What is this repository for?

Motors are objects, too! There is a lot of micro-framework code out there that looks like it was written in Fortran in the 1960s. We have tried to take a more object oriented approach to this library.

Some features and aims of this library:

  • Object oriented: we strive to give each class a single responsibility and basically follow the SOLID best practices.
  • Clean code: we strive to maintain 'clean code' that is well documented, readable by human beings and easy to maintain.
  • Asynchronous non-blocking: Where it makes sense, we try to make operations autonomous and non-blocking. For example, when commanding a stepper motor to move to a certain position, the motor runs autonomously under control of a timer without any further interaction from user code. The acceleration and deceleration happens automatically and an event is fired when the motor stops. No 'call this method repeatedly from your main loop' type of requirements.
  • General purpose: where possible, we have tried to avoid hard-coding things like hardware addresses. Where possible, dependencies are passed into the constructor, so that for example, multiple motors can be controlled simply by newing up multiple instances of the classes.
  • Community involvement welcome: We would love to get some pull requests!
  • Permissive free culture license: All code in this repository is covered by the Creative Commons Attribution 4.0 International license, which is a free culture license. Anyone can do anything at all with this code, as long as this work is credited as the source.
How do I get set up?

The projects are configured for Netduino Plus 2 hardware and .net MicroFramework 4.3. There are instructions on setting up Visual Studio 2012 on the Netduino forums. You should be able to clone the code, build it in Visual Studio 2012 or later and deploy it to your Netduino Plus.

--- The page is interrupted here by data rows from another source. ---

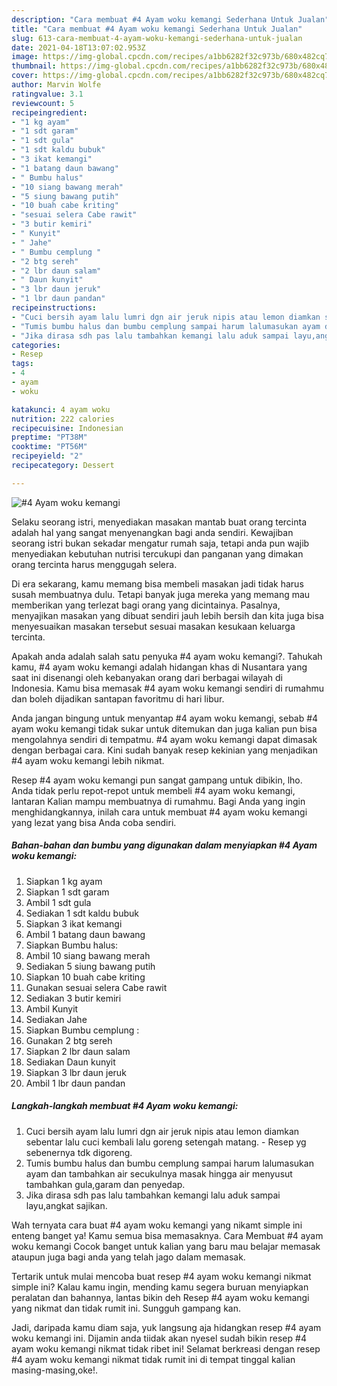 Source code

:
 ```yaml
---
description: "Cara membuat #4 Ayam woku kemangi Sederhana Untuk Jualan"
title: "Cara membuat #4 Ayam woku kemangi Sederhana Untuk Jualan"
slug: 613-cara-membuat-4-ayam-woku-kemangi-sederhana-untuk-jualan
date: 2021-04-18T13:07:02.953Z
image: https://img-global.cpcdn.com/recipes/a1bb6282f32c973b/680x482cq70/4-ayam-woku-kemangi-foto-resep-utama.jpg
thumbnail: https://img-global.cpcdn.com/recipes/a1bb6282f32c973b/680x482cq70/4-ayam-woku-kemangi-foto-resep-utama.jpg
cover: https://img-global.cpcdn.com/recipes/a1bb6282f32c973b/680x482cq70/4-ayam-woku-kemangi-foto-resep-utama.jpg
author: Marvin Wolfe
ratingvalue: 3.1
reviewcount: 5
recipeingredient:
- "1 kg ayam"
- "1 sdt garam"
- "1 sdt gula"
- "1 sdt kaldu bubuk"
- "3 ikat kemangi"
- "1 batang daun bawang"
- " Bumbu halus"
- "10 siang bawang merah"
- "5 siung bawang putih"
- "10 buah cabe kriting"
- "sesuai selera Cabe rawit"
- "3 butir kemiri"
- " Kunyit"
- " Jahe"
- " Bumbu cemplung "
- "2 btg sereh"
- "2 lbr daun salam"
- " Daun kunyit"
- "3 lbr daun jeruk"
- "1 lbr daun pandan"
recipeinstructions:
- "Cuci bersih ayam lalu lumri dgn air jeruk nipis atau lemon diamkan sebentar lalu cuci kembali lalu goreng setengah matang. Resep yg sebenernya tdk digoreng."
- "Tumis bumbu halus dan bumbu cemplung sampai harum lalumasukan ayam dan tambahkan air secukulnya masak hingga air menyusut tambahkan gula,garam dan penyedap."
- "Jika dirasa sdh pas lalu tambahkan kemangi lalu aduk sampai layu,angkat sajikan."
categories:
- Resep
tags:
- 4
- ayam
- woku

katakunci: 4 ayam woku 
nutrition: 222 calories
recipecuisine: Indonesian
preptime: "PT38M"
cooktime: "PT56M"
recipeyield: "2"
recipecategory: Dessert

---
```



![#4 Ayam woku kemangi](https://img-global.cpcdn.com/recipes/a1bb6282f32c973b/680x482cq70/4-ayam-woku-kemangi-foto-resep-utama.jpg)

Selaku seorang istri, menyediakan masakan mantab buat orang tercinta adalah hal yang sangat menyenangkan bagi anda sendiri. Kewajiban seorang istri bukan sekadar mengatur rumah saja, tetapi anda pun wajib menyediakan kebutuhan nutrisi tercukupi dan panganan yang dimakan orang tercinta harus menggugah selera.

Di era  sekarang, kamu memang bisa membeli masakan jadi tidak harus susah membuatnya dulu. Tetapi banyak juga mereka yang memang mau memberikan yang terlezat bagi orang yang dicintainya. Pasalnya, menyajikan masakan yang dibuat sendiri jauh lebih bersih dan kita juga bisa menyesuaikan masakan tersebut sesuai masakan kesukaan keluarga tercinta. 



Apakah anda adalah salah satu penyuka #4 ayam woku kemangi?. Tahukah kamu, #4 ayam woku kemangi adalah hidangan khas di Nusantara yang saat ini disenangi oleh kebanyakan orang dari berbagai wilayah di Indonesia. Kamu bisa memasak #4 ayam woku kemangi sendiri di rumahmu dan boleh dijadikan santapan favoritmu di hari libur.

Anda jangan bingung untuk menyantap #4 ayam woku kemangi, sebab #4 ayam woku kemangi tidak sukar untuk ditemukan dan juga kalian pun bisa mengolahnya sendiri di tempatmu. #4 ayam woku kemangi dapat dimasak dengan berbagai cara. Kini sudah banyak resep kekinian yang menjadikan #4 ayam woku kemangi lebih nikmat.

Resep #4 ayam woku kemangi pun sangat gampang untuk dibikin, lho. Anda tidak perlu repot-repot untuk membeli #4 ayam woku kemangi, lantaran Kalian mampu membuatnya di rumahmu. Bagi Anda yang ingin menghidangkannya, inilah cara untuk membuat #4 ayam woku kemangi yang lezat yang bisa Anda coba sendiri.

<!--inarticleads1-->

##### Bahan-bahan dan bumbu yang digunakan dalam menyiapkan #4 Ayam woku kemangi:

1. Siapkan 1 kg ayam
1. Siapkan 1 sdt garam
1. Ambil 1 sdt gula
1. Sediakan 1 sdt kaldu bubuk
1. Siapkan 3 ikat kemangi
1. Ambil 1 batang daun bawang
1. Siapkan  Bumbu halus:
1. Ambil 10 siang bawang merah
1. Sediakan 5 siung bawang putih
1. Siapkan 10 buah cabe kriting
1. Gunakan sesuai selera Cabe rawit
1. Sediakan 3 butir kemiri
1. Ambil  Kunyit
1. Sediakan  Jahe
1. Siapkan  Bumbu cemplung :
1. Gunakan 2 btg sereh
1. Siapkan 2 lbr daun salam
1. Sediakan  Daun kunyit
1. Siapkan 3 lbr daun jeruk
1. Ambil 1 lbr daun pandan




<!--inarticleads2-->

##### Langkah-langkah membuat #4 Ayam woku kemangi:

1. Cuci bersih ayam lalu lumri dgn air jeruk nipis atau lemon diamkan sebentar lalu cuci kembali lalu goreng setengah matang. - Resep yg sebenernya tdk digoreng.
1. Tumis bumbu halus dan bumbu cemplung sampai harum lalumasukan ayam dan tambahkan air secukulnya masak hingga air menyusut tambahkan gula,garam dan penyedap.
1. Jika dirasa sdh pas lalu tambahkan kemangi lalu aduk sampai layu,angkat sajikan.




Wah ternyata cara buat #4 ayam woku kemangi yang nikamt simple ini enteng banget ya! Kamu semua bisa memasaknya. Cara Membuat #4 ayam woku kemangi Cocok banget untuk kalian yang baru mau belajar memasak ataupun juga bagi anda yang telah jago dalam memasak.

Tertarik untuk mulai mencoba buat resep #4 ayam woku kemangi nikmat simple ini? Kalau kamu ingin, mending kamu segera buruan menyiapkan peralatan dan bahannya, lantas bikin deh Resep #4 ayam woku kemangi yang nikmat dan tidak rumit ini. Sungguh gampang kan. 

Jadi, daripada kamu diam saja, yuk langsung aja hidangkan resep #4 ayam woku kemangi ini. Dijamin anda tiidak akan nyesel sudah bikin resep #4 ayam woku kemangi nikmat tidak ribet ini! Selamat berkreasi dengan resep #4 ayam woku kemangi nikmat tidak rumit ini di tempat tinggal kalian masing-masing,oke!.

AdafruitMotorShieldNote: Netduino support for Visual Studio 2013 is experimental, but we've found it works brilliantly. If you are using VS2013, there are special instructions on setting up.

Contribution guidelines

We invite and encourage pull requests. Each request will undergo code review before being merged. We use GitFlow, which reserves the master branch for published releases. Therefore, please push your code to develop or a feature branch off develop. Atlassian SourceTree has built-in support for GitFlow and makes it all very simple.

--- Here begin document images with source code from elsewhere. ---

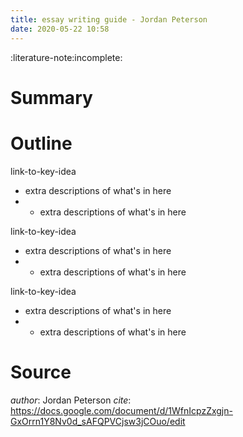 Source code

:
 ```yaml
---
title: essay writing guide - Jordan Peterson
date: 2020-05-22 10:58
---
```


:literature-note:incomplete:

# Summary

# Outline

link-to-key-idea
- extra descriptions of what's in here
- - extra descriptions of what's in here

link-to-key-idea
- extra descriptions of what's in here
- - extra descriptions of what's in here

link-to-key-idea
- extra descriptions of what's in here
- - extra descriptions of what's in here

# Source

*author*: Jordan Peterson 
*cite*: https://docs.google.com/document/d/1WfnIcpzZxgjn-GxOrrn1Y8Nv0d_sAFQPVCjsw3jCOuo/edit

When you push code or submit a pull request to this repository, you are agreeing that your code is irrevocably donated to the project and is covered by the project's free culture license. Note that the license allows for commercial use of the code. Please don't submit code if you are not comfortable with that.

What needs to be done?

Some ideas for future work:

  • Additional motor types
    • DC motors
    • Servo motors
  • Other motor shields
    • Sparkfun motor control shield (part complete - stepper motor implemented)
    • Adafruit motor shiled - abandoned work on the v1 shield, awaiting delivery of a v2 shield.
  • Unit tests: We love unit tests, but haven't found a good way of doing that with micro-framework projects. We would love some contribution in this area. Can you work out how we could unit test a micro-framework project?